2014-09-30 Thread Luc Verhaegen
On Tue, Sep 30, 2014 at 06:21:18PM +0200, Hans de Goede wrote:
 Hi All,

 I think we should start an errata page on the linux-sunxi wiki somewhere,
 specifically targeting errata for the official user manual documents.

 I know we already have various pages to document specific blocks, the
 idea here would be to have a general errata page. The purpose is to have
 a single place to gather doc fixes for blocks which are adequately
 documented in the user-manual, except for one or two missing bits.

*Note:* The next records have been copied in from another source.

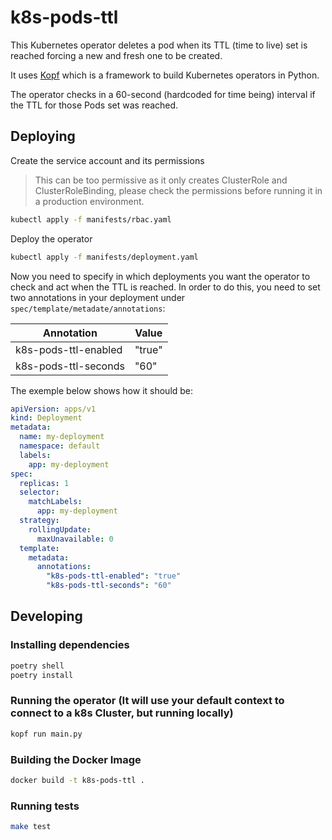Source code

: # k8s-pods-ttl

This Kubernetes operator deletes a pod when its TTL (time to live) set is reached forcing a new and fresh one to be created.

It uses [Kopf](https://github.com/nolar/kopf) which is a framework to build Kubernetes operators in Python.

The operator checks in a 60-second (hardcoded for time being) interval if the TTL for those Pods set was reached.


## Deploying

Create the service account and its permissions

> This can be too permissive as it only creates ClusterRole and ClusterRoleBinding, please check the permissions before running it in a production environment.


```bash
kubectl apply -f manifests/rbac.yaml
```


Deploy the operator

```bash
kubectl apply -f manifests/deployment.yaml
```

Now you need to specify in which deployments you want the operator to check and act when the TTL is reached. In order to do this, you need to set two annotations in your deployment under `spec/template/metadate/annotations`:

| Annotation | Value|
|---|---|
|k8s-pods-ttl-enabled| "true"|
|k8s-pods-ttl-seconds | "60" |

The exemple below shows how it should be:

```yaml
apiVersion: apps/v1
kind: Deployment
metadata:
  name: my-deployment
  namespace: default
  labels:
    app: my-deployment
spec:
  replicas: 1
  selector:
    matchLabels:
      app: my-deployment
  strategy:
    rollingUpdate:
      maxUnavailable: 0
  template:
    metadata:
      annotations:
        "k8s-pods-ttl-enabled": "true"
        "k8s-pods-ttl-seconds": "60"
```

## Developing

### Installing dependencies

```bash
poetry shell
poetry install
```

### Running the operator (It will use your default context to connect to a k8s Cluster, but running locally)

```bash
kopf run main.py
```

### Building the Docker Image

```bash
docker build -t k8s-pods-ttl .
```

### Running tests

```bash
make test
```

 IMHO it is not worth the trouble / useful to create an entire new page
 for cases where we're talking about just 1-2 bits. But it would be
 useful to gather these little fixes somewhere, hence the suggestion
 to have a generic errata page. For blocks for which we already have
 extensive documentation in the wiki, this generic page can contain
 links to the documentation for these blocks.

 So good or bad idea ?

 And if you believe this is a good idea, any suggestions for a name /
 hierarchy for these pages ?

 ###

 The specific case triggering this idea is the lack of documentation
 for bits 10-12 of the GMAC clk register (0x01c20164). I've been in
 contact with allwinner about these 3 bits, and they configure
 the GMAC Transmit Clock Delay Chain (GTXDC), they are the transmit
 equivalent of bits 5-7.

 Regards,

 Hans

Sounds like a plan.

Let's start out with something like this:

Start with a page called documentation or something.

Then start listing the datasheets, one section per chipset (single =) 
on that page. 

Have the device pages link to those sections.

Then have a per chipset errata page reachable from each chipset specific 
section.

We will see where to go from there.

Luc Verhaegen.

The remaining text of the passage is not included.